%%

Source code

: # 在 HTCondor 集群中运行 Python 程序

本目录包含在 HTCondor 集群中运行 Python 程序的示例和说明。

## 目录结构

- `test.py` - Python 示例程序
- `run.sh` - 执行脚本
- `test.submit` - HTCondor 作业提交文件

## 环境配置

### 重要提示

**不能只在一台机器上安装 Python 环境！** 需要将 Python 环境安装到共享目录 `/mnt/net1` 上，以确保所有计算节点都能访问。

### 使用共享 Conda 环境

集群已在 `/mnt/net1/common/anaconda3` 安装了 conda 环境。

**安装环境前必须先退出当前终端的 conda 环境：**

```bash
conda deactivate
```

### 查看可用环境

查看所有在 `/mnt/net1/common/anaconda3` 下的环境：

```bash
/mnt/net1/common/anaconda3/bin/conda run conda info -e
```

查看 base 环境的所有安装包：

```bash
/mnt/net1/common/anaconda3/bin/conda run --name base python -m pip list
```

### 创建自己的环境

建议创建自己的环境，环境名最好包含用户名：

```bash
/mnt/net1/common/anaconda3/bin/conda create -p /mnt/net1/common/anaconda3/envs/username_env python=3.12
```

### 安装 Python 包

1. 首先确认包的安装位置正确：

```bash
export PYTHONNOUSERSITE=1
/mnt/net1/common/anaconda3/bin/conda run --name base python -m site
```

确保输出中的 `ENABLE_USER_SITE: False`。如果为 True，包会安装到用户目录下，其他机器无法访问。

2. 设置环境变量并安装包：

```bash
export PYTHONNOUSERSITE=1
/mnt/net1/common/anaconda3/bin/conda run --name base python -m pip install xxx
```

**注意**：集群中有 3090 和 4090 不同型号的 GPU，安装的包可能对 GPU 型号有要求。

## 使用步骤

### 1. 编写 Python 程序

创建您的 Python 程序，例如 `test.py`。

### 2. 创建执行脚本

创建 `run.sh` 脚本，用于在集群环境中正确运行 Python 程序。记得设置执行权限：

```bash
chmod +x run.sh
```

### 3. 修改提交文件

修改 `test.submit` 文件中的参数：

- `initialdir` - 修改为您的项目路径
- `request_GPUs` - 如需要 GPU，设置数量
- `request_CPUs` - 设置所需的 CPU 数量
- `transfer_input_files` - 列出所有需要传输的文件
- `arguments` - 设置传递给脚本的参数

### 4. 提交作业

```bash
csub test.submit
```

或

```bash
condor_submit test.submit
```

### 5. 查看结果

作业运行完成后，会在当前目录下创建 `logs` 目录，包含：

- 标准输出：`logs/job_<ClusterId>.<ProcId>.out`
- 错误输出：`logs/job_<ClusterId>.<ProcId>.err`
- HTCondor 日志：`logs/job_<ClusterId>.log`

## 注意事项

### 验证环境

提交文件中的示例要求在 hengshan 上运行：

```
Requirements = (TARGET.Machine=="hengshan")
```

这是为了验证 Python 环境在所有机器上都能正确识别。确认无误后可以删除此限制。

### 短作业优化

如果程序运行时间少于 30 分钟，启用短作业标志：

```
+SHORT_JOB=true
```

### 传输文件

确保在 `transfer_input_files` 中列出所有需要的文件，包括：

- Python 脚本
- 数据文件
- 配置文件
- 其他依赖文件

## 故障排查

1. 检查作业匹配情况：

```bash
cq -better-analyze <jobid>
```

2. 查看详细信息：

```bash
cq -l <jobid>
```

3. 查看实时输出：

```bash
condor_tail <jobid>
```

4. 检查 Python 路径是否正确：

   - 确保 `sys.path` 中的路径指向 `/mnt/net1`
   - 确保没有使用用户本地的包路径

%%

Which of the lines in the listing above include "test"? Report each of them.

> _Worked solution_:
- `test.py` - Python 示例程序
- `test.submit` - HTCondor 作业提交文件
创建您的 Python 程序，例如 `test.py`。
修改 `test.submit` 文件中的参数：
csub test.submit
condor_submit test.submit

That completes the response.